= Beginning of Section =

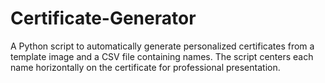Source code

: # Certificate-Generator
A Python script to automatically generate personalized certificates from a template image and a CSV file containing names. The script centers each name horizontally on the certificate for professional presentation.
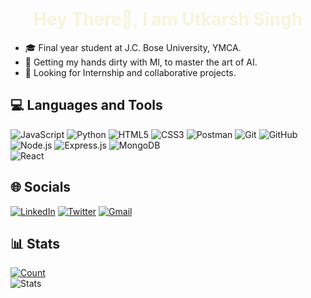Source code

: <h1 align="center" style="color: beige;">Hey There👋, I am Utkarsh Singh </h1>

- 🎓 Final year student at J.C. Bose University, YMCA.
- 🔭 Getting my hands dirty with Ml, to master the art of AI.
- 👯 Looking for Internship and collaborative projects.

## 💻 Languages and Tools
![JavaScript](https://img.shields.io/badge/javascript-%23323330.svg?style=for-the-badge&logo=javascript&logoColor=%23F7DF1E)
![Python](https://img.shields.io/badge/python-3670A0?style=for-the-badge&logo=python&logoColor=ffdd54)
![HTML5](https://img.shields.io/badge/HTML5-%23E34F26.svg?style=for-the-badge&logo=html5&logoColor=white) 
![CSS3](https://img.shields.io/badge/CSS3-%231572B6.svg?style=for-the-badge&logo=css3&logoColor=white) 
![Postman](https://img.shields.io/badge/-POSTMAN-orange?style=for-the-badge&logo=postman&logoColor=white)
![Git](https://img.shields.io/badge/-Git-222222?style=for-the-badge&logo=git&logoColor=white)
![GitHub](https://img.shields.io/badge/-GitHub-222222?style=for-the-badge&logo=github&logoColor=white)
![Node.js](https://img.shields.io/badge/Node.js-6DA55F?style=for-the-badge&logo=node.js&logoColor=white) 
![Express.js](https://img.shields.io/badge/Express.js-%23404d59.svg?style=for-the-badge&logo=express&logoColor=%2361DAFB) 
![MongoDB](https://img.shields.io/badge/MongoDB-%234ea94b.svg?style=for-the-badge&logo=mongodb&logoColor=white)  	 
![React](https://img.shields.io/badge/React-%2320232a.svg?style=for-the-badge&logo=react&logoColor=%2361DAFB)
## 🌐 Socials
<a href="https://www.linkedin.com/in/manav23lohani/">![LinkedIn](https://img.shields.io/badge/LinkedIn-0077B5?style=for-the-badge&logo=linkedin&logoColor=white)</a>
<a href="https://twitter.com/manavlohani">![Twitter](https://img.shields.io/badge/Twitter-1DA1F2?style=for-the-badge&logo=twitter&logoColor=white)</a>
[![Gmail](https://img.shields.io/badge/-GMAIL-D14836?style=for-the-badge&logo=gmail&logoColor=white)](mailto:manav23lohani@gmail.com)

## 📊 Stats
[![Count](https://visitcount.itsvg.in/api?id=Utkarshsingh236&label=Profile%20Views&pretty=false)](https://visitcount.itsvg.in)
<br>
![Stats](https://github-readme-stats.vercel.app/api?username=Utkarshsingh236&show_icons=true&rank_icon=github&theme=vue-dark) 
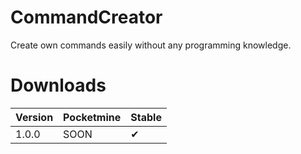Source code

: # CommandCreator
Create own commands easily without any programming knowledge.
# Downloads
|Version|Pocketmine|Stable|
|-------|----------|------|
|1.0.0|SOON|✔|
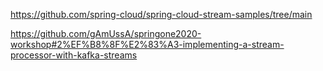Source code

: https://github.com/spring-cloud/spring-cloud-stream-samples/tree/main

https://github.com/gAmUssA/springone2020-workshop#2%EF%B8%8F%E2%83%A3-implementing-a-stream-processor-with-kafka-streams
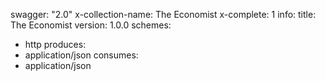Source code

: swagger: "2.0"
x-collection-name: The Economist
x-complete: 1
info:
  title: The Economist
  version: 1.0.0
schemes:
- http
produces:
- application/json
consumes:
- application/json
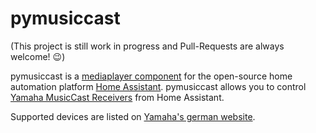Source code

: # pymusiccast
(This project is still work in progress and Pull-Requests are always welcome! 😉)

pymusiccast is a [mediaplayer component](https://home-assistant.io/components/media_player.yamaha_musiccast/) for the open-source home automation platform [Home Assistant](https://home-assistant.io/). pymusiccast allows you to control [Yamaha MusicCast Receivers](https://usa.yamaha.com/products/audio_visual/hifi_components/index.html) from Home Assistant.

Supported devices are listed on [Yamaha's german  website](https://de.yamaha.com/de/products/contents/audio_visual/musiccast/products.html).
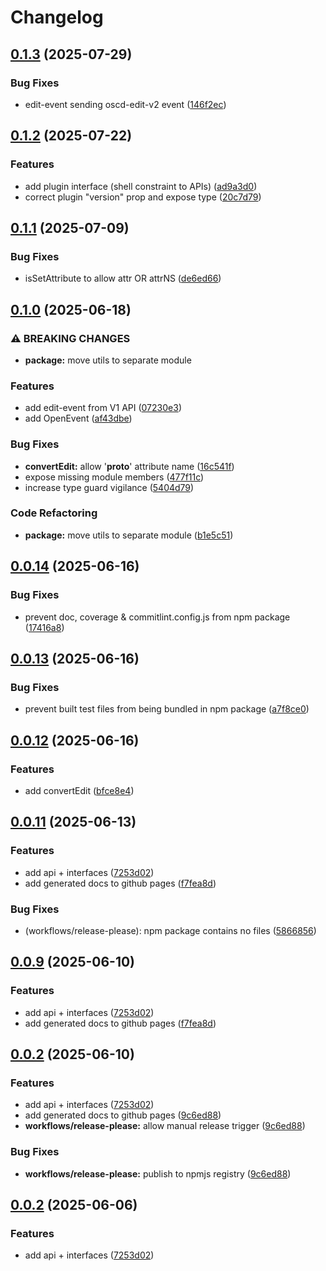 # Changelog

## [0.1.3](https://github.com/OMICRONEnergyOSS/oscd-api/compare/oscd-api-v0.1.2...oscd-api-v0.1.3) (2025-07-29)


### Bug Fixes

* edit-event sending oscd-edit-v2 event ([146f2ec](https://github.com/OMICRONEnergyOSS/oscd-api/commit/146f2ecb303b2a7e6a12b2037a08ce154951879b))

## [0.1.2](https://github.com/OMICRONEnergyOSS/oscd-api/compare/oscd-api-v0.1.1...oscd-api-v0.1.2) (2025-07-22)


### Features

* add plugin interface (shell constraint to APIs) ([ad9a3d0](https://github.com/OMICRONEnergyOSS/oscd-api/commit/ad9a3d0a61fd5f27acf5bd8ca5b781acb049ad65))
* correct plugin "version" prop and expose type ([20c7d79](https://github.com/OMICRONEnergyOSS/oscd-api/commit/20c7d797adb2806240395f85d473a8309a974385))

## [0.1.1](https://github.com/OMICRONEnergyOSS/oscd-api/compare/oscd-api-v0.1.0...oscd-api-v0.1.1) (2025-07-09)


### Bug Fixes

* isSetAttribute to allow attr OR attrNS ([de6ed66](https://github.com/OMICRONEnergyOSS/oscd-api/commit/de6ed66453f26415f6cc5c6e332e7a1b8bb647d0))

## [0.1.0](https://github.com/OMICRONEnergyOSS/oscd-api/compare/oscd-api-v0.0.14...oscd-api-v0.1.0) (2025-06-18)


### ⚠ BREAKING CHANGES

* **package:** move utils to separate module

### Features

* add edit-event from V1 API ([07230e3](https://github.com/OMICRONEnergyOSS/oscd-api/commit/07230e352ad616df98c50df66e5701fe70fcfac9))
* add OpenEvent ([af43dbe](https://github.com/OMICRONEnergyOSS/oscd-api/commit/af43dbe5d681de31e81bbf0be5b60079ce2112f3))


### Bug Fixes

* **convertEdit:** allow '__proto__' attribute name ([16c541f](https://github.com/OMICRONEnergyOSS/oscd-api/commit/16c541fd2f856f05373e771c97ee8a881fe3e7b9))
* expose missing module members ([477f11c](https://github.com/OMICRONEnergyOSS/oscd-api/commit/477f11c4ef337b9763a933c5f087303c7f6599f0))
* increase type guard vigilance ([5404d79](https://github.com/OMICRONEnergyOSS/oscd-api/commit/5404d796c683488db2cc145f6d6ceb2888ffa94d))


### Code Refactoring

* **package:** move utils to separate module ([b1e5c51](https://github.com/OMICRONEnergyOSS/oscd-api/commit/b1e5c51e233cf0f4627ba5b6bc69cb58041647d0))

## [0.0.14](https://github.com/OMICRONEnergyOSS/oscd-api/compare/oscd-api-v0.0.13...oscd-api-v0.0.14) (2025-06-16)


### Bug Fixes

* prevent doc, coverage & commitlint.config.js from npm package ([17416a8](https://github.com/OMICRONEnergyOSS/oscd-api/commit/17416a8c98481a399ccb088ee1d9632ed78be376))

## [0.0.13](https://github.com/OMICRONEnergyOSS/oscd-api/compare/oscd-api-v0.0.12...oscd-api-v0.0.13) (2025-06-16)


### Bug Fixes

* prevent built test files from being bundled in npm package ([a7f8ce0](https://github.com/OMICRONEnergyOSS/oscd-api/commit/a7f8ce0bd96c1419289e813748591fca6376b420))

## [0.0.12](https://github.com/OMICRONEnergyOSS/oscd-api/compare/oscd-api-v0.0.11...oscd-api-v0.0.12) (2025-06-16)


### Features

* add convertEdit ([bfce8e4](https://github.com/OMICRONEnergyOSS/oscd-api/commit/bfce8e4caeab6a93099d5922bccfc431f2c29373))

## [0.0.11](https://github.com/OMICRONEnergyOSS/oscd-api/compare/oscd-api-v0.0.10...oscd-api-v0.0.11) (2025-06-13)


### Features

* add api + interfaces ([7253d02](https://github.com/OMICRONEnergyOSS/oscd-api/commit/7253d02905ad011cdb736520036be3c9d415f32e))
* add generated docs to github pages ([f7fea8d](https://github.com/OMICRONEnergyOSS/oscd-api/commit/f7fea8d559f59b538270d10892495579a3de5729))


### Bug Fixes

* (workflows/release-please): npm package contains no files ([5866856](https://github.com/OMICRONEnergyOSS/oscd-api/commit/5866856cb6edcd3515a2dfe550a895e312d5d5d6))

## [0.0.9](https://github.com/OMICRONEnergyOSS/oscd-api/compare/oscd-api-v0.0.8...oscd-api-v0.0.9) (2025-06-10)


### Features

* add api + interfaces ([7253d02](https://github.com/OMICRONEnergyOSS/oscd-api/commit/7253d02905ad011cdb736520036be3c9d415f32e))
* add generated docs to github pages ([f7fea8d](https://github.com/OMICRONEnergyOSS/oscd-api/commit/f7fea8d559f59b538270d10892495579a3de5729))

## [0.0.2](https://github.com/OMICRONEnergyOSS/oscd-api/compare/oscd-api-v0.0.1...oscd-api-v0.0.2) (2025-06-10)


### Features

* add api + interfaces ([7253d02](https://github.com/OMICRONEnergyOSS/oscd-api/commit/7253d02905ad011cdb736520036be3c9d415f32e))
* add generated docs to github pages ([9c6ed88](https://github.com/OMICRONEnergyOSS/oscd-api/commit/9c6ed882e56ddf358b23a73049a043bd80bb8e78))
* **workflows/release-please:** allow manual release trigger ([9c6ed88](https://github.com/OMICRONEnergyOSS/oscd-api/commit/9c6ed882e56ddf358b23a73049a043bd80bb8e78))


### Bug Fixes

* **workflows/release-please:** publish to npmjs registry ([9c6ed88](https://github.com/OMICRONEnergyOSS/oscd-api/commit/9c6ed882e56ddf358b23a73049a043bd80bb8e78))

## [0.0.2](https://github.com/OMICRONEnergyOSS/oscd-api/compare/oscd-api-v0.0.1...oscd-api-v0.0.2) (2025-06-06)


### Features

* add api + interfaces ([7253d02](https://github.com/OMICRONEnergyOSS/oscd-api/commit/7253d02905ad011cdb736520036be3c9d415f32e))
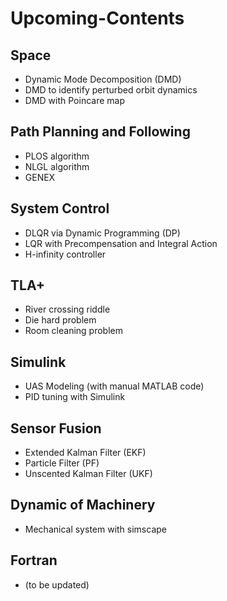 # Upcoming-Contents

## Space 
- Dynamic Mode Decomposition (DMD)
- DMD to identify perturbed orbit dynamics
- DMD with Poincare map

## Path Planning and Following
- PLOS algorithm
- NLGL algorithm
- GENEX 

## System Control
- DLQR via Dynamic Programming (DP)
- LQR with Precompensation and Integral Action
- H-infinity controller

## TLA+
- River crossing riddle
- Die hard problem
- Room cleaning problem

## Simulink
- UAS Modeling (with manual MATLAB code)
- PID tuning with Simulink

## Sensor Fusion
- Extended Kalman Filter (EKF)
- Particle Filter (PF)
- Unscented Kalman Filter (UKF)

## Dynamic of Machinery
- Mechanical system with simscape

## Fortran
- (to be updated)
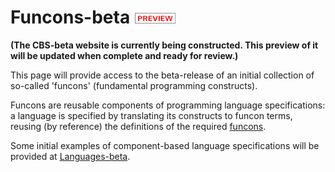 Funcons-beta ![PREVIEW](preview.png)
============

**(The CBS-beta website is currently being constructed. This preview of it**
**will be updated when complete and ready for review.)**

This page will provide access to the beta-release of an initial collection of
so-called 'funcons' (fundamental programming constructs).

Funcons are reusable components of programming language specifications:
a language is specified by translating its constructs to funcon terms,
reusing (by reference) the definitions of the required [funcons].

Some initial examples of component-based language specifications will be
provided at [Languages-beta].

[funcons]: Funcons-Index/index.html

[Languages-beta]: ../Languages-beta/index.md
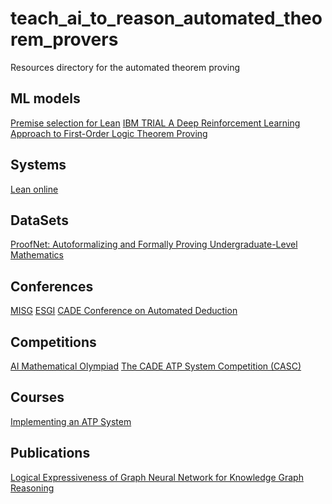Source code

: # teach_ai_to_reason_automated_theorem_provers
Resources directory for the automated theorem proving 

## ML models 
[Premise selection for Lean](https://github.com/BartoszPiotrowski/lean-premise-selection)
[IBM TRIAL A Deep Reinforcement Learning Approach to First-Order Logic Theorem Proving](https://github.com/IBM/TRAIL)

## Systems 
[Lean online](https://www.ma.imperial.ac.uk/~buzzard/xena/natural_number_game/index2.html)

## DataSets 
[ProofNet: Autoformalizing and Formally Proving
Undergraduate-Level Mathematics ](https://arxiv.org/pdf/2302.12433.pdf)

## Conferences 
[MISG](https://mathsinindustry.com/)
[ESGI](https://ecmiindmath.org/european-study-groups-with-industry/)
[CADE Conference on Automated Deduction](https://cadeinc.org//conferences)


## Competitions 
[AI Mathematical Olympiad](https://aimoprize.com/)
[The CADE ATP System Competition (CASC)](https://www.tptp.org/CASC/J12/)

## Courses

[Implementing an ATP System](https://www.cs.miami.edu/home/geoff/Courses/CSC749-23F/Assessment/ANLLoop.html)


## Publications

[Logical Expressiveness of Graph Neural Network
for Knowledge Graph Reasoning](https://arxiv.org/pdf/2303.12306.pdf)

= End of Section =

ABOUT THIS EXERCISE: The answer is the lines of the material above, from the one containing "Funcons-beta ![PREVIEW](preview.png)" down to the one containing "Funcons are reusable", given exactly and without images.

ANSWER FOR THIS EXERCISE:
 Funcons-beta ![PREVIEW](preview.png)
============

**(The CBS-beta website is currently being constructed. This preview of it**
**will be updated when complete and ready for review.)**

This page will provide access to the beta-release of an initial collection of
so-called 'funcons' (fundamental programming constructs).

Funcons are reusable components of programming language specifications:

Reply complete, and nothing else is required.